Task directions:
Print out the data below with every line intact.

Material supplied:

—————

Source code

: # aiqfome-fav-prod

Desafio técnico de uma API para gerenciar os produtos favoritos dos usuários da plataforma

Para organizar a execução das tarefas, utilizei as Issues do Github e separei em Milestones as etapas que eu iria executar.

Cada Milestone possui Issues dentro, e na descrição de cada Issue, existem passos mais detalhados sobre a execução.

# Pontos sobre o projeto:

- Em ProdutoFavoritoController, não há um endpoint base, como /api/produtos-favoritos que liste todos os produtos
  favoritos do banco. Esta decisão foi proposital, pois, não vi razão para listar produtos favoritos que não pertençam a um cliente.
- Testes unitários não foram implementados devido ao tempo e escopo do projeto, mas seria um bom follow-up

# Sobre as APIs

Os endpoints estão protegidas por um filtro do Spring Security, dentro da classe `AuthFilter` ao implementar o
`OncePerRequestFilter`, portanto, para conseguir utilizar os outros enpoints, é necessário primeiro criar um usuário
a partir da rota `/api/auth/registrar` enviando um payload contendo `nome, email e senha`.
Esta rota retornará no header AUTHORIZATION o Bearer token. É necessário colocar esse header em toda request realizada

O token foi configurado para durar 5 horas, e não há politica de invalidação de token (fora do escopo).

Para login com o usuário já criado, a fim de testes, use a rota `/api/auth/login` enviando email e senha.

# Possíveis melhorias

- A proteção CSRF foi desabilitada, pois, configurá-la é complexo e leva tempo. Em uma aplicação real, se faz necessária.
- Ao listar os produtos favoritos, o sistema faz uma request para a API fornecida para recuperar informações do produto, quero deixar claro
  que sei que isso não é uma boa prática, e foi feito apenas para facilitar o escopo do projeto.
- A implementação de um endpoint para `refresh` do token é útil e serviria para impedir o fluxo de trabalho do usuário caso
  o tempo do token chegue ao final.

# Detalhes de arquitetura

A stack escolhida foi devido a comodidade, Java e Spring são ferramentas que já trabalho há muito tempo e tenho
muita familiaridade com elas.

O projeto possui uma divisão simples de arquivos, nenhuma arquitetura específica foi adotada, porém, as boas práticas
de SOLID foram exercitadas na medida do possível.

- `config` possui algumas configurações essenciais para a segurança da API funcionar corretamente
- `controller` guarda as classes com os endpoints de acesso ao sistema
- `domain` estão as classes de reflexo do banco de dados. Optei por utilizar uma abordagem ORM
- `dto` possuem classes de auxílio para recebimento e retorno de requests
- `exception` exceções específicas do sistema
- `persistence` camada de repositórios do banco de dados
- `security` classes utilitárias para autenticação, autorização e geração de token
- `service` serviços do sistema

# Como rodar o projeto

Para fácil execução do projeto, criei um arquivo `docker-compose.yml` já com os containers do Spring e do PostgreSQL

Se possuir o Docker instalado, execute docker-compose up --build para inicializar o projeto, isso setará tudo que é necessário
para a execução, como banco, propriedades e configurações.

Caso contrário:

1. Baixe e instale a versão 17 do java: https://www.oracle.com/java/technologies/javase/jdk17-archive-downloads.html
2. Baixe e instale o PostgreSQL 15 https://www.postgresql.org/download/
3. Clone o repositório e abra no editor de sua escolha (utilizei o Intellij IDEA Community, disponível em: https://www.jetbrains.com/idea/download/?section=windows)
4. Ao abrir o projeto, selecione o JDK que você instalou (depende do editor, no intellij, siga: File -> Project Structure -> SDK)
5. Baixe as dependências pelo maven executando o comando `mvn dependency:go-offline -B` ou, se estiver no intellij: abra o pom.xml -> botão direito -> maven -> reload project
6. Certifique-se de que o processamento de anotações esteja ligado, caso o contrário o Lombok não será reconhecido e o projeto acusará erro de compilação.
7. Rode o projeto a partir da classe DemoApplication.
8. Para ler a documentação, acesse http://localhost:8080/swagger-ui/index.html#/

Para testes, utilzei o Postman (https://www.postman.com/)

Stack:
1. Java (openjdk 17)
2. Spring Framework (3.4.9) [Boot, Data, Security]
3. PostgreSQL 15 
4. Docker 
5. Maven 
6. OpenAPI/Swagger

—————

Exercise output:
Source code

: # aiqfome-fav-prod

Desafio técnico de uma API para gerenciar os produtos favoritos dos usuários da plataforma

Para organizar a execução das tarefas, utilizei as Issues do Github e separei em Milestones as etapas que eu iria executar.

Cada Milestone possui Issues dentro, e na descrição de cada Issue, existem passos mais detalhados sobre a execução.

# Pontos sobre o projeto:

- Em ProdutoFavoritoController, não há um endpoint base, como /api/produtos-favoritos que liste todos os produtos
  favoritos do banco. Esta decisão foi proposital, pois, não vi razão para listar produtos favoritos que não pertençam a um cliente.
- Testes unitários não foram implementados devido ao tempo e escopo do projeto, mas seria um bom follow-up

# Sobre as APIs

Os endpoints estão protegidas por um filtro do Spring Security, dentro da classe `AuthFilter` ao implementar o
`OncePerRequestFilter`, portanto, para conseguir utilizar os outros enpoints, é necessário primeiro criar um usuário
a partir da rota `/api/auth/registrar` enviando um payload contendo `nome, email e senha`.
Esta rota retornará no header AUTHORIZATION o Bearer token. É necessário colocar esse header em toda request realizada

O token foi configurado para durar 5 horas, e não há politica de invalidação de token (fora do escopo).

Para login com o usuário já criado, a fim de testes, use a rota `/api/auth/login` enviando email e senha.

# Possíveis melhorias

- A proteção CSRF foi desabilitada, pois, configurá-la é complexo e leva tempo. Em uma aplicação real, se faz necessária.
- Ao listar os produtos favoritos, o sistema faz uma request para a API fornecida para recuperar informações do produto, quero deixar claro
  que sei que isso não é uma boa prática, e foi feito apenas para facilitar o escopo do projeto.
- A implementação de um endpoint para `refresh` do token é útil e serviria para impedir o fluxo de trabalho do usuário caso
  o tempo do token chegue ao final.

# Detalhes de arquitetura

A stack escolhida foi devido a comodidade, Java e Spring são ferramentas que já trabalho há muito tempo e tenho
muita familiaridade com elas.

O projeto possui uma divisão simples de arquivos, nenhuma arquitetura específica foi adotada, porém, as boas práticas
de SOLID foram exercitadas na medida do possível.

- `config` possui algumas configurações essenciais para a segurança da API funcionar corretamente
- `controller` guarda as classes com os endpoints de acesso ao sistema
- `domain` estão as classes de reflexo do banco de dados. Optei por utilizar uma abordagem ORM
- `dto` possuem classes de auxílio para recebimento e retorno de requests
- `exception` exceções específicas do sistema
- `persistence` camada de repositórios do banco de dados
- `security` classes utilitárias para autenticação, autorização e geração de token
- `service` serviços do sistema

# Como rodar o projeto

Para fácil execução do projeto, criei um arquivo `docker-compose.yml` já com os containers do Spring e do PostgreSQL

Se possuir o Docker instalado, execute docker-compose up --build para inicializar o projeto, isso setará tudo que é necessário
para a execução, como banco, propriedades e configurações.

Caso contrário:

1. Baixe e instale a versão 17 do java: https://www.oracle.com/java/technologies/javase/jdk17-archive-downloads.html
2. Baixe e instale o PostgreSQL 15 https://www.postgresql.org/download/
3. Clone o repositório e abra no editor de sua escolha (utilizei o Intellij IDEA Community, disponível em: https://www.jetbrains.com/idea/download/?section=windows)
4. Ao abrir o projeto, selecione o JDK que você instalou (depende do editor, no intellij, siga: File -> Project Structure -> SDK)
5. Baixe as dependências pelo maven executando o comando `mvn dependency:go-offline -B` ou, se estiver no intellij: abra o pom.xml -> botão direito -> maven -> reload project
6. Certifique-se de que o processamento de anotações esteja ligado, caso o contrário o Lombok não será reconhecido e o projeto acusará erro de compilação.
7. Rode o projeto a partir da classe DemoApplication.
8. Para ler a documentação, acesse http://localhost:8080/swagger-ui/index.html#/

Para testes, utilzei o Postman (https://www.postman.com/)

Stack:
1. Java (openjdk 17)
2. Spring Framework (3.4.9) [Boot, Data, Security]
3. PostgreSQL 15 
4. Docker 
5. Maven 
6. OpenAPI/Swagger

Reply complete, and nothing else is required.